7) PIP 5-kinase (Dr. Xavier Zarza, Ing. Ringo van Wijk)
Salt- and heat stress trigger the formation of the signalling lipid, phosphatidylinositol 4,5-bisphosphate (PIP2). In Arabidopsis seedlings, this occurs within minutes of stress application. We know that this PIP2 is synthesised at the plasma membrane through phosphorylation of phosphatidylinositol 4-monophosphate (PI4P) by the enzyme, PIP 5-kinase (PIP5K). Arabidopsis contains 11 PIP5K genes. Using T-DNA insertion knock-out (KO) mutants, we have identified three PIP5Ks responsible for the salt stress-triggered PIP2, and two for heat stress response, for which triple- and double-KO mutants, have been generated, respectievly, which are devoid of any salt- or heat-activated PIP2. Currently, these mutants are being characterized and phenotyped for their development and stress responses using genetically encoded -lipid biosensor lines against DAG, PA, PI4P and PI(4,5)P2, and various additional PIP5K mutant lines (i.e. tagged, FP-fused, phosphomimetics, kinase-death).
8) Protein targets for PIP2 (Dr. Femke de Jong)
Within minutes, plant cells respond to heat- or osmotic stress with a dramatic increase in the production of the minor signalling lipid, phosphatidyl 4,5-bisphosphate (PIP2).

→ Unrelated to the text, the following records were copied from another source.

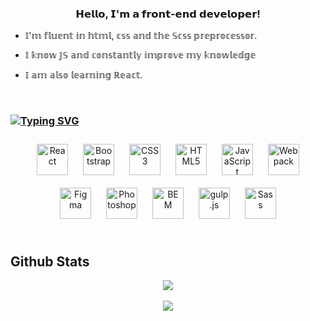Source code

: 
### <div align="center">𝗛𝗲𝗹𝗹𝗼, 𝗜'𝗺 𝗮 𝗳𝗿𝗼𝗻𝘁-𝗲𝗻𝗱 𝗱𝗲𝘃𝗲𝗹𝗼𝗽𝗲𝗿!</div>  
  

- 𝕀'𝕞 𝕗𝕝𝕦𝕖𝕟𝕥 𝕚𝕟 𝕙𝕥𝕞𝕝, 𝕔𝕤𝕤 𝕒𝕟𝕕 𝕥𝕙𝕖 𝕊𝕔𝕤𝕤 𝕡𝕣𝕖𝕡𝕣𝕠𝕔𝕖𝕤𝕤𝕠𝕣.  
  

- 𝕀 𝕜𝕟𝕠𝕨 𝕁𝕊 𝕒𝕟𝕕 𝕔𝕠𝕟𝕤𝕥𝕒𝕟𝕥𝕝𝕪 𝕚𝕞𝕡𝕣𝕠𝕧𝕖 𝕞𝕪 𝕜𝕟𝕠𝕨𝕝𝕖𝕕𝕘𝕖
  
  
- 𝕀 𝕒𝕞 𝕒𝕝𝕤𝕠 𝕝𝕖𝕒𝕣𝕟𝕚𝕟𝕘 ℝ𝕖𝕒𝕔𝕥.
  


<br/>  



###  [![Typing SVG](https://readme-typing-svg.herokuapp.com?color=%2336BCF7&lines=𝑀𝒴+𝒮𝒯𝒜𝒞𝒦)](https://git.io/typing-svg)
<div align="center">  
<a href="https://reactjs.org/" target="_blank"><img style="margin: 10px" src="https://profilinator.rishav.dev/skills-assets/react-original-wordmark.svg" alt="React" height="50" /></a>  
<a href="https://getbootstrap.com/docs/3.4/javascript/" target="_blank"><img style="margin: 10px" src="https://profilinator.rishav.dev/skills-assets/bootstrap-plain.svg" alt="Bootstrap" height="50" /></a>  
<a href="https://www.w3schools.com/css/" target="_blank"><img style="margin: 10px" src="https://profilinator.rishav.dev/skills-assets/css3-original-wordmark.svg" alt="CSS3" height="50" /></a>  
<a href="https://en.wikipedia.org/wiki/HTML5" target="_blank"><img style="margin: 10px" src="https://profilinator.rishav.dev/skills-assets/html5-original-wordmark.svg" alt="HTML5" height="50" /></a>  
<a href="https://www.javascript.com/" target="_blank"><img style="margin: 10px" src="https://profilinator.rishav.dev/skills-assets/javascript-original.svg" alt="JavaScript" height="50" /></a>  
<a href="https://webpack.js.org/" target="_blank"><img style="margin: 10px" src="https://profilinator.rishav.dev/skills-assets/webpack-original.svg" alt="Webpack" height="50" /></a>  
<a href="https://www.figma.com/" target="_blank"><img style="margin: 10px" src="https://profilinator.rishav.dev/skills-assets/figma-icon.svg" alt="Figma" height="50" /></a>  
<a href="https://www.adobe.com/in/products/photoshop.html" target="_blank"><img style="margin: 10px" src="https://profilinator.rishav.dev/skills-assets/photoshop-plain.svg" alt="Photoshop" height="50" /></a>  
<a href="http://getbem.com/" target="_blank"><img style="margin: 10px" src="https://profilinator.rishav.dev/skills-assets/bem.svg" alt="BEM" height="50" /></a>  
<a href="https://gulpjs.com/" target="_blank"><img style="margin: 10px" src="https://profilinator.rishav.dev/skills-assets/gulp-plain.svg" alt="gulp.js" height="50" /></a>  
<a href="https://sass-lang.com/" target="_blank"><img style="margin: 10px" src="https://profilinator.rishav.dev/skills-assets/sass-original.svg" alt="Sass" height="50" /></a>  
</div>  

<br/>  


## Github Stats  
<div align="center"><img src="https://github-readme-stats.vercel.app/api/top-langs/?username=Eptaaaaaaaa&hide_border=true&layout=compact" align="center" /></div>  

<br/>  

<div align="center"><img src="https://rishavanand.github.io/static/images/spotify-readme-example.svg" /></div>
<br />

While this response has always been considered to reflect its role as precursor in phospholipase C signalling, recent data from yeast and mammalian studies indicate that the lipid itself can function as a signalling molecule. In this scenario, PIP2 binds target proteins via specific domains with dramatic consequences for their biological activity, because binding induces changes in location and/or conformation. While several PIP2-binding proteins have been described for yeast and animal systems, none have been characterized for plants, while many potential homologues in plant genomic databases can be observed. This project aims to identify and characterise PIP2 targets that are involved in the early heat- and /or osmotic-stress response of the model plant system, Arabidopsis thaliana.
A PIP2-affinity chromatography approach coupled to mass spectrometry will be applied to map the first plant PIP2-interactome. This collection will include proteins that bind PIP2 directly but also proteins that bind indirectly, being part of the complex that binds PIP2. A number of them will be selected for further anaylsis to identify and biochemically characterize the first genuine plant PIP2 targets. Selection will be based on candidates showing increased expression or affinity as a result of stress, on exhibiting known or suspected lipid-binding domains, and by data-base mining for stress-related phenomena (e.g. function). For a few candidates, cDNAs will be cloned, expressed as GST-fusions in E. coli and tested for their lipid-binding capacity. Those specific for PI(4,5)P2 (top 5) will be characterised for their biochemical activity in vitro (GST) and subcellular localization in planta (GFP), before and after stress. To functionally characterize their role in salt-, drought- and thermo tolerance, Arabidopis over-expression and knock-out mutants will be generated (top 3). To identify potential transcriptional networks downstream, RNA-Seq analyses will be performed before and after stress. This study should identify signalling pathways and enzyme activities that play a potential role in heat- and osmotic-stress tolerance, and establish a new mode of action for lipid signalling in plants.